Requirement
Only the text of the records, copied exactly, is wanted; no pictures.

Stored data entries
--- START ---
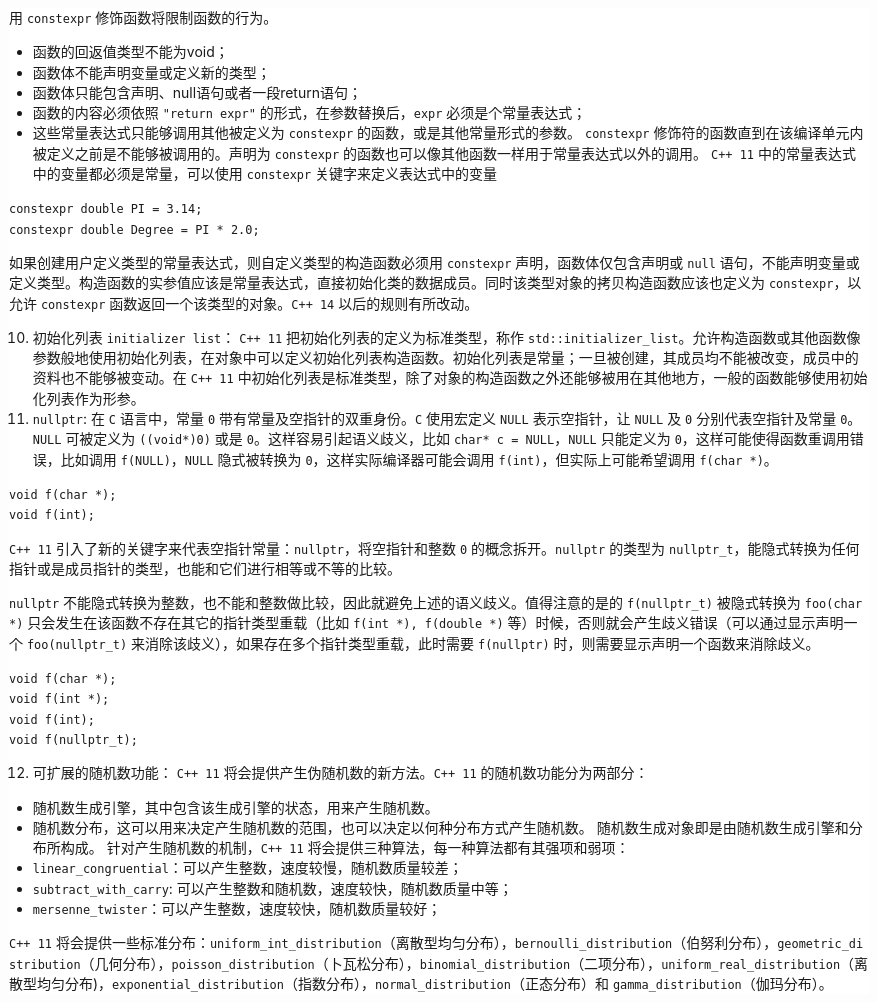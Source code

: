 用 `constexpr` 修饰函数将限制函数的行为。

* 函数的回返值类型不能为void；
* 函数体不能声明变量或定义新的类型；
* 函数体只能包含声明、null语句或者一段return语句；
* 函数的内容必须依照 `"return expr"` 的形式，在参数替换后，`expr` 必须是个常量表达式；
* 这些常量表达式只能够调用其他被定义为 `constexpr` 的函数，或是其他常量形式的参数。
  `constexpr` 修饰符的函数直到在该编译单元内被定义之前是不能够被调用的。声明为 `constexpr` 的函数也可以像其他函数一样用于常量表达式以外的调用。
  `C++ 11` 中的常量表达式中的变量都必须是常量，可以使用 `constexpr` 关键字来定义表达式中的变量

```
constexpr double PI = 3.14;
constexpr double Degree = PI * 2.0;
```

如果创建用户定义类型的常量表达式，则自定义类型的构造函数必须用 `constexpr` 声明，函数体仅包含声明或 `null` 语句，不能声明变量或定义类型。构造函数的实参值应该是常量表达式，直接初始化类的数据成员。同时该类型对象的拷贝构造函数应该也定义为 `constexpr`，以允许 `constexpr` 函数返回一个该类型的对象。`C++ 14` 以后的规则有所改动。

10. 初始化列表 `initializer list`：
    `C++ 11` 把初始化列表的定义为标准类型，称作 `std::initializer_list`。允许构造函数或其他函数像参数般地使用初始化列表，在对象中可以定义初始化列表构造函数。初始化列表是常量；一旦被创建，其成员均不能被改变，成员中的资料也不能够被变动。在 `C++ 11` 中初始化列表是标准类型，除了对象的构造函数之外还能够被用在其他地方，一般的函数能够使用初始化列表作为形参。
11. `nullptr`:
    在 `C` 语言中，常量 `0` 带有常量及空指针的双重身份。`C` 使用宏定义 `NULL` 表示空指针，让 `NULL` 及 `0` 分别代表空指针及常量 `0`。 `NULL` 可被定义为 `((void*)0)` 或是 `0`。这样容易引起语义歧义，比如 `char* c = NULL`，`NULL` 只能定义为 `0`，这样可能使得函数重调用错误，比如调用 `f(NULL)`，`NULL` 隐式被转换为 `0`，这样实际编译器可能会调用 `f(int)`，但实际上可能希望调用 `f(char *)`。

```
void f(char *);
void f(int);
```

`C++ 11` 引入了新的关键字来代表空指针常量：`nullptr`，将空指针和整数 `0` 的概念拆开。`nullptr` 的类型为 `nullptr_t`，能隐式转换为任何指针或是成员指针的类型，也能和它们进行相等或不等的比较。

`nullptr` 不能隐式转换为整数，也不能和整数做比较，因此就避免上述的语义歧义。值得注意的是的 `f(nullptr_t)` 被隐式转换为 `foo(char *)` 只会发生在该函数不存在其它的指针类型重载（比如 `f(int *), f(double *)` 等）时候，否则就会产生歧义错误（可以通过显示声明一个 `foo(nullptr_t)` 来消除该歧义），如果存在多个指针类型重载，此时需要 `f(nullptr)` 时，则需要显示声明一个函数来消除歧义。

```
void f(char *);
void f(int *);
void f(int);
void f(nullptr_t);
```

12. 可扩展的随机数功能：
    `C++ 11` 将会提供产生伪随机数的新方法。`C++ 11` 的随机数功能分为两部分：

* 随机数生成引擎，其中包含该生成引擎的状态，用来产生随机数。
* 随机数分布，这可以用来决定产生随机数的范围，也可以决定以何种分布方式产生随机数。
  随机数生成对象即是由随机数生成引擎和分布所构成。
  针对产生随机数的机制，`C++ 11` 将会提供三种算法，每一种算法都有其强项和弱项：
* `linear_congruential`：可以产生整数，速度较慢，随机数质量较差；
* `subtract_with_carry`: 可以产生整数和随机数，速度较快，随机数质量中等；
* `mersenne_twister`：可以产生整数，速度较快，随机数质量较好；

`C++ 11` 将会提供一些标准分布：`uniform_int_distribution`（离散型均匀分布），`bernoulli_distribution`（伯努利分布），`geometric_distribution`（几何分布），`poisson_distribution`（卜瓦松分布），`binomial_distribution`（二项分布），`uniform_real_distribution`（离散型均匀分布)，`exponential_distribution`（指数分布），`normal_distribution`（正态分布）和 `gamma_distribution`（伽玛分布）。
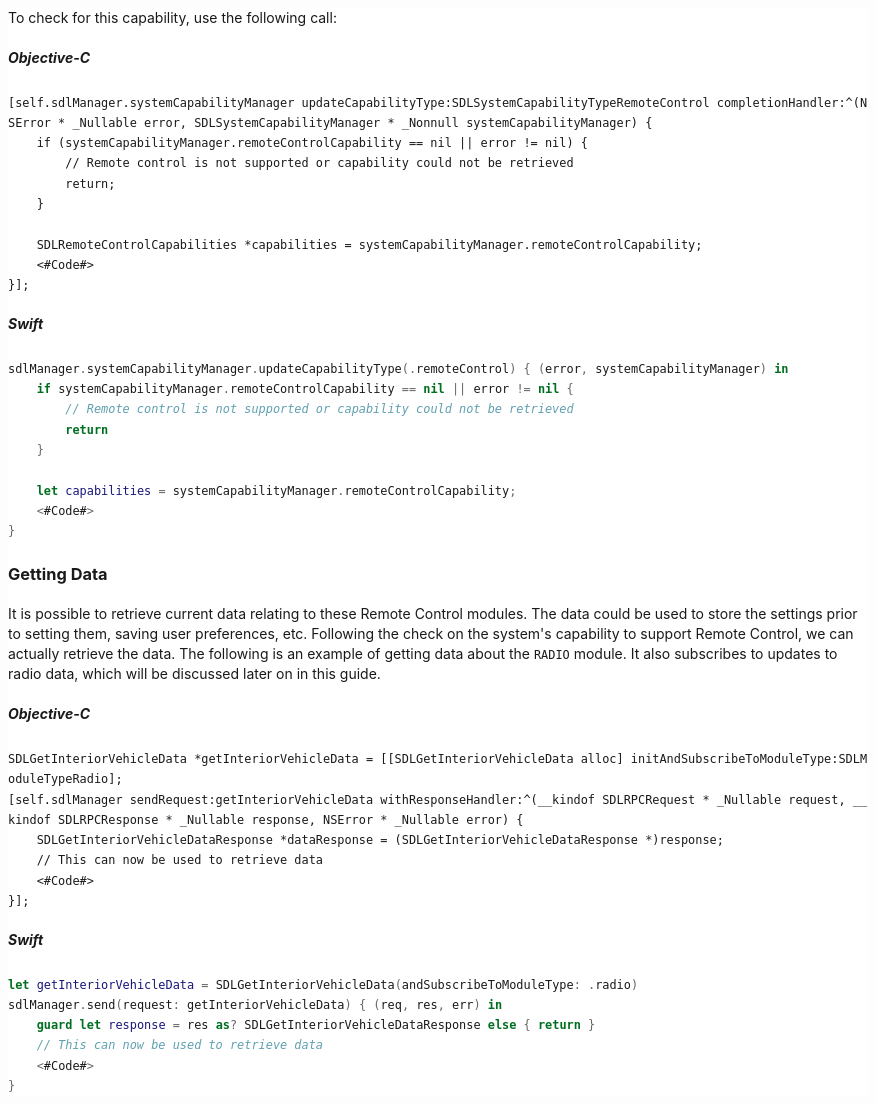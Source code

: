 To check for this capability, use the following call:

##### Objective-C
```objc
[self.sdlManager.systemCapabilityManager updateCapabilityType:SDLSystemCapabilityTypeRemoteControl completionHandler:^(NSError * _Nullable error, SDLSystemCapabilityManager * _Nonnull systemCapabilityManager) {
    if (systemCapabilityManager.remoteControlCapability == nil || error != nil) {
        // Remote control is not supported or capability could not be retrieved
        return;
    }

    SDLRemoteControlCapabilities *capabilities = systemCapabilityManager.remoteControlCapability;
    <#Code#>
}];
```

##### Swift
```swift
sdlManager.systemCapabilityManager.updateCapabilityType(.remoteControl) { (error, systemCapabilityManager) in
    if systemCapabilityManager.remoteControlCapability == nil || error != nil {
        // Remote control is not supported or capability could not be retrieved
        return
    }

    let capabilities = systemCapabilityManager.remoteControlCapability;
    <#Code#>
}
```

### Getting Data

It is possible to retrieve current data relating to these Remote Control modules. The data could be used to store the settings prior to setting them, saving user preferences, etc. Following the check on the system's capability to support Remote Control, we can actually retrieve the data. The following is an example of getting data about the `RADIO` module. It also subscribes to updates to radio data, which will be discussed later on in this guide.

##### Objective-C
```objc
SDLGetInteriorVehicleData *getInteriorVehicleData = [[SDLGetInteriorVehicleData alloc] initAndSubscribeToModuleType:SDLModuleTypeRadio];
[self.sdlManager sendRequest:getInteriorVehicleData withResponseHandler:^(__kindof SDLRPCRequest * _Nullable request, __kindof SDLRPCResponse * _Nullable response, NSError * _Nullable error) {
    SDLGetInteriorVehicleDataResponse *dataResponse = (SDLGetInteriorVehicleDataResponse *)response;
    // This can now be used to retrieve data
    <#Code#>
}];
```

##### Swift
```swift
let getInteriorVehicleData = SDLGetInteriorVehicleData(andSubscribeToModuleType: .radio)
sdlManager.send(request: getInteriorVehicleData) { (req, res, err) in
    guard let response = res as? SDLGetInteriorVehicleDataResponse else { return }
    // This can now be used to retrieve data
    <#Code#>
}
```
--- END ---
Output below
Source code

: 用 `constexpr` 修饰函数将限制函数的行为。

* 函数的回返值类型不能为void；
* 函数体不能声明变量或定义新的类型；
* 函数体只能包含声明、null语句或者一段return语句；
* 函数的内容必须依照 `"return expr"` 的形式，在参数替换后，`expr` 必须是个常量表达式；
* 这些常量表达式只能够调用其他被定义为 `constexpr` 的函数，或是其他常量形式的参数。
  `constexpr` 修饰符的函数直到在该编译单元内被定义之前是不能够被调用的。声明为 `constexpr` 的函数也可以像其他函数一样用于常量表达式以外的调用。
  `C++ 11` 中的常量表达式中的变量都必须是常量，可以使用 `constexpr` 关键字来定义表达式中的变量

```
constexpr double PI = 3.14;
constexpr double Degree = PI * 2.0;
```

如果创建用户定义类型的常量表达式，则自定义类型的构造函数必须用 `constexpr` 声明，函数体仅包含声明或 `null` 语句，不能声明变量或定义类型。构造函数的实参值应该是常量表达式，直接初始化类的数据成员。同时该类型对象的拷贝构造函数应该也定义为 `constexpr`，以允许 `constexpr` 函数返回一个该类型的对象。`C++ 14` 以后的规则有所改动。

10. 初始化列表 `initializer list`：
    `C++ 11` 把初始化列表的定义为标准类型，称作 `std::initializer_list`。允许构造函数或其他函数像参数般地使用初始化列表，在对象中可以定义初始化列表构造函数。初始化列表是常量；一旦被创建，其成员均不能被改变，成员中的资料也不能够被变动。在 `C++ 11` 中初始化列表是标准类型，除了对象的构造函数之外还能够被用在其他地方，一般的函数能够使用初始化列表作为形参。
11. `nullptr`:
    在 `C` 语言中，常量 `0` 带有常量及空指针的双重身份。`C` 使用宏定义 `NULL` 表示空指针，让 `NULL` 及 `0` 分别代表空指针及常量 `0`。 `NULL` 可被定义为 `((void*)0)` 或是 `0`。这样容易引起语义歧义，比如 `char* c = NULL`，`NULL` 只能定义为 `0`，这样可能使得函数重调用错误，比如调用 `f(NULL)`，`NULL` 隐式被转换为 `0`，这样实际编译器可能会调用 `f(int)`，但实际上可能希望调用 `f(char *)`。

```
void f(char *);
void f(int);
```

`C++ 11` 引入了新的关键字来代表空指针常量：`nullptr`，将空指针和整数 `0` 的概念拆开。`nullptr` 的类型为 `nullptr_t`，能隐式转换为任何指针或是成员指针的类型，也能和它们进行相等或不等的比较。

`nullptr` 不能隐式转换为整数，也不能和整数做比较，因此就避免上述的语义歧义。值得注意的是的 `f(nullptr_t)` 被隐式转换为 `foo(char *)` 只会发生在该函数不存在其它的指针类型重载（比如 `f(int *), f(double *)` 等）时候，否则就会产生歧义错误（可以通过显示声明一个 `foo(nullptr_t)` 来消除该歧义），如果存在多个指针类型重载，此时需要 `f(nullptr)` 时，则需要显示声明一个函数来消除歧义。

```
void f(char *);
void f(int *);
void f(int);
void f(nullptr_t);
```

12. 可扩展的随机数功能：
    `C++ 11` 将会提供产生伪随机数的新方法。`C++ 11` 的随机数功能分为两部分：

* 随机数生成引擎，其中包含该生成引擎的状态，用来产生随机数。
* 随机数分布，这可以用来决定产生随机数的范围，也可以决定以何种分布方式产生随机数。
  随机数生成对象即是由随机数生成引擎和分布所构成。
  针对产生随机数的机制，`C++ 11` 将会提供三种算法，每一种算法都有其强项和弱项：
* `linear_congruential`：可以产生整数，速度较慢，随机数质量较差；
* `subtract_with_carry`: 可以产生整数和随机数，速度较快，随机数质量中等；
* `mersenne_twister`：可以产生整数，速度较快，随机数质量较好；

`C++ 11` 将会提供一些标准分布：`uniform_int_distribution`（离散型均匀分布），`bernoulli_distribution`（伯努利分布），`geometric_distribution`（几何分布），`poisson_distribution`（卜瓦松分布），`binomial_distribution`（二项分布），`uniform_real_distribution`（离散型均匀分布)，`exponential_distribution`（指数分布），`normal_distribution`（正态分布）和 `gamma_distribution`（伽玛分布）。
Source code

: To check for this capability, use the following call:

##### Objective-C
```objc
[self.sdlManager.systemCapabilityManager updateCapabilityType:SDLSystemCapabilityTypeRemoteControl completionHandler:^(NSError * _Nullable error, SDLSystemCapabilityManager * _Nonnull systemCapabilityManager) {
    if (systemCapabilityManager.remoteControlCapability == nil || error != nil) {
        // Remote control is not supported or capability could not be retrieved
        return;
    }

    SDLRemoteControlCapabilities *capabilities = systemCapabilityManager.remoteControlCapability;
    <#Code#>
}];
```

##### Swift
```swift
sdlManager.systemCapabilityManager.updateCapabilityType(.remoteControl) { (error, systemCapabilityManager) in
    if systemCapabilityManager.remoteControlCapability == nil || error != nil {
        // Remote control is not supported or capability could not be retrieved
        return
    }

    let capabilities = systemCapabilityManager.remoteControlCapability;
    <#Code#>
}
```

### Getting Data

It is possible to retrieve current data relating to these Remote Control modules. The data could be used to store the settings prior to setting them, saving user preferences, etc. Following the check on the system's capability to support Remote Control, we can actually retrieve the data. The following is an example of getting data about the `RADIO` module. It also subscribes to updates to radio data, which will be discussed later on in this guide.

##### Objective-C
```objc
SDLGetInteriorVehicleData *getInteriorVehicleData = [[SDLGetInteriorVehicleData alloc] initAndSubscribeToModuleType:SDLModuleTypeRadio];
[self.sdlManager sendRequest:getInteriorVehicleData withResponseHandler:^(__kindof SDLRPCRequest * _Nullable request, __kindof SDLRPCResponse * _Nullable response, NSError * _Nullable error) {
    SDLGetInteriorVehicleDataResponse *dataResponse = (SDLGetInteriorVehicleDataResponse *)response;
    // This can now be used to retrieve data
    <#Code#>
}];
```

##### Swift
```swift
let getInteriorVehicleData = SDLGetInteriorVehicleData(andSubscribeToModuleType: .radio)
sdlManager.send(request: getInteriorVehicleData) { (req, res, err) in
    guard let response = res as? SDLGetInteriorVehicleDataResponse else { return }
    // This can now be used to retrieve data
    <#Code#>
}
```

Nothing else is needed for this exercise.